John Locke (1632-1704) no século XVII – defende os “direitos naturais inalienáveis” (direito à vida, à liberdade de pensamento e de movimento (de ir e vir) e à propriedade (sabemos hoje que eles não são direitos naturais, mas sim direitos históricos; surgiram como demandas da burguesia em ascensão contra o clero e os aristocratas); de tendências liberais justifica a diferenciação de direitos entre trabalhadores e burguesia, pois para ele o trabalhador é incapaz de ter ideias sublimes e seria incapaz de pensar; sua ação é desordeira e ameaçaria a ordem. 
A cidadania, do ponto de vista democrático, exige uma dimensão mais substancial e radical. A posse de direitos deve combinar-se como uma série de atributos e virtudes que fazem dos indivíduos cidadãos ativos em consonância e mais além do que a lei lhes concede. O exercício da cidadania se vincula ao campo da “ética cidadã” – aqui a cidadania é considerada uma dimensão que excede o meramente formal (a esfera dos direitos legalmente reconhecidos) para vincular-se de forma indissolúvel, a um tipo de ação social e de possibilidades concretas para a realização dos atributos que a definem. Aqui a cidadania é construída socialmente como um espaço de valores, de ações e de instituições nas quais se garantem condições efetivas de igualdades que permitem o mútuo reconhecimento dos sujeitos como membros de uma comunidade de iguais.

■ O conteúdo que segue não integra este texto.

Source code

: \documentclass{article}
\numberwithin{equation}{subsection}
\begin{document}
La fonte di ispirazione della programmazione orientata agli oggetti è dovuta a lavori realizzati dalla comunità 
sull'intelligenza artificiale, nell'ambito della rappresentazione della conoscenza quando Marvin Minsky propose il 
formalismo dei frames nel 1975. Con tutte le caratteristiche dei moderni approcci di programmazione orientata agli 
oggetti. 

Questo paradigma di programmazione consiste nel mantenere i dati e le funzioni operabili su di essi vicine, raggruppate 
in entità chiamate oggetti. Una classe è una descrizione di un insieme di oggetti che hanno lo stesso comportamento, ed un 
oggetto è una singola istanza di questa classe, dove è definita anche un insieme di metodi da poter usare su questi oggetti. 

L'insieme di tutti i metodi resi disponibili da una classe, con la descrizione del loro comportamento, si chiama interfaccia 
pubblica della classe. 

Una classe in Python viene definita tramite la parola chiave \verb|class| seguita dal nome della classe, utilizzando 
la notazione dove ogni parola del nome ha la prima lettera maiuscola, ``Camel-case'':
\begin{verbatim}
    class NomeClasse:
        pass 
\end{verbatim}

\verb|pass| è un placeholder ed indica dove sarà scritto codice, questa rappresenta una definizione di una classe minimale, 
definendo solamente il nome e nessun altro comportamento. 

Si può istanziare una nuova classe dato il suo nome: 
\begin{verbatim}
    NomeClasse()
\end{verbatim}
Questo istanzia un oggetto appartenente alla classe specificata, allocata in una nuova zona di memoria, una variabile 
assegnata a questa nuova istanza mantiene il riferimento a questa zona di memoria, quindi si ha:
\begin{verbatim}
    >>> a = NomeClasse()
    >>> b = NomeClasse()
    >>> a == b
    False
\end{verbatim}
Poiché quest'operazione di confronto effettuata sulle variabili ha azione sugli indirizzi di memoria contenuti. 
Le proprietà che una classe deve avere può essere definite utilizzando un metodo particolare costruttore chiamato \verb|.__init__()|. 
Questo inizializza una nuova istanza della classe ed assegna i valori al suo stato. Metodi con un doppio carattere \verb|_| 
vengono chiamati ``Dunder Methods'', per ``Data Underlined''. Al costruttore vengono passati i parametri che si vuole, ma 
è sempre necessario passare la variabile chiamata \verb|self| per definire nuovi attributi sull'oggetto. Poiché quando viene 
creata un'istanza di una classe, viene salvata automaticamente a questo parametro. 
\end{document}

A cidadania é o exercício de uma prática política e fundamentada em valores como a liberdade, a igualdade, a autonomia, o respeito à diferença e às identidades, a solidariedade, a tolerância.
Um novo sentido de “educar para a cidadania”
	Nas últimas décadas, no Brasil, assistiu-se a uma nova articulação da relação entre cidadania e classes sociais a partir da prática dos movimentos sociais que procuraram tornar efetivas as promessas de igualdade formalmente contidas no conceito de cidadania. Fruto de um processo de lutas, assistiu-se à ampliação dos direitos dos cidadãos. Sobre essa base, é possível pensar numa outra direção a questão da educação como preparação para o exercício da cidadania.
	Do interior da luta dos movimentos sociais brotou uma nova noção de cidadania, pela qual se rompe com a ideia de que ela seja uma outorga do Estado para concebê-la como processo histórico de luta, o que quer dizer que as classes populares e não mais o Estado, constituem o sujeito na construção da cidadania.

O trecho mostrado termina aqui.